What is expected
Work through the data line by line, gathering every line that has the word "実行方法と実行結果は以下のようになる".

[Collected data]
== == ==
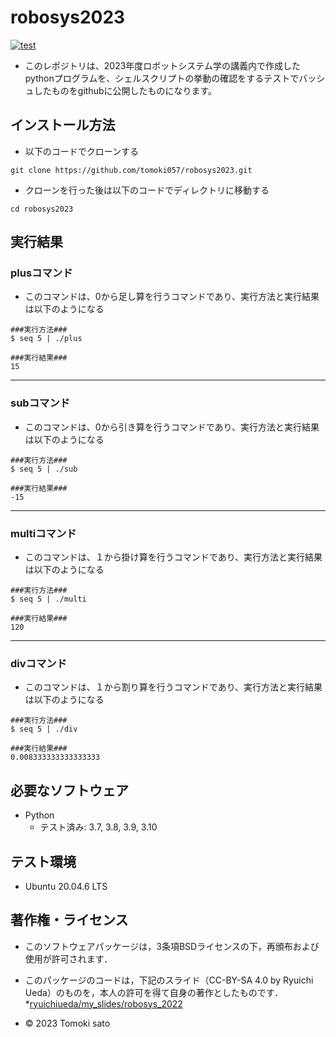 # robosys2023
[![test](https://github.com/tomoki057/robosys2023/actions/workflows/test.yml/badge.svg)](https://github.com/tomoki057/robosys2023/actions/workflows/test.yml)

* このレポジトリは、2023年度ロボットシステム学の講義内で作成したpythonプログラムを、シェルスクリプトの挙動の確認をするテストでバッシュしたものをgithubに公開したものになります。

## インストール方法
* 以下のコードでクローンする
```
git clone https://github.com/tomoki057/robosys2023.git
```
* クローンを行った後は以下のコードでディレクトリに移動する

```
cd robosys2023
```

## 実行結果
### plusコマンド
* このコマンドは、0から足し算を行うコマンドであり、実行方法と実行結果は以下のようになる

```
###実行方法###
$ seq 5 | ./plus

###実行結果###
15
```
---
### subコマンド
* このコマンドは、0から引き算を行うコマンドであり、実行方法と実行結果は以下のようになる

```
###実行方法###
$ seq 5 | ./sub

###実行結果###
-15
```
---
### multiコマンド
* このコマンドは、１から掛け算を行うコマンドであり、実行方法と実行結果は以下のようになる

```
###実行方法###
$ seq 5 | ./multi

###実行結果###
120
```
---
### divコマンド
* このコマンドは、１から割り算を行うコマンドであり、実行方法と実行結果は以下のようになる

```
###実行方法###
$ seq 5 | ./div

###実行結果###
0.008333333333333333
```

## 必要なソフトウェア
* Python
  * テスト済み: 3.7, 3.8, 3.9, 3.10

## テスト環境
* Ubuntu 20.04.6 LTS

## 著作権・ライセンス 
* このソフトウェアパッケージは，3条項BSDライセンスの下，再頒布および使用が許可されます．

* このパッケージのコードは，下記のスライド（CC-BY-SA 4.0 by Ryuichi Ueda）のものを，本人の許可を得て自身の著作としたものです．
    *[ryuichiueda/my_slides/robosys_2022](https://github.com/ryuichiueda/my_slides/tree/master/robosys_2022)
* © 2023 Tomoki sato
== == ==
Solution for this problem
* このコマンドは、0から足し算を行うコマンドであり、実行方法と実行結果は以下のようになる
* このコマンドは、0から引き算を行うコマンドであり、実行方法と実行結果は以下のようになる
* このコマンドは、１から掛け算を行うコマンドであり、実行方法と実行結果は以下のようになる
* このコマンドは、１から割り算を行うコマンドであり、実行方法と実行結果は以下のようになる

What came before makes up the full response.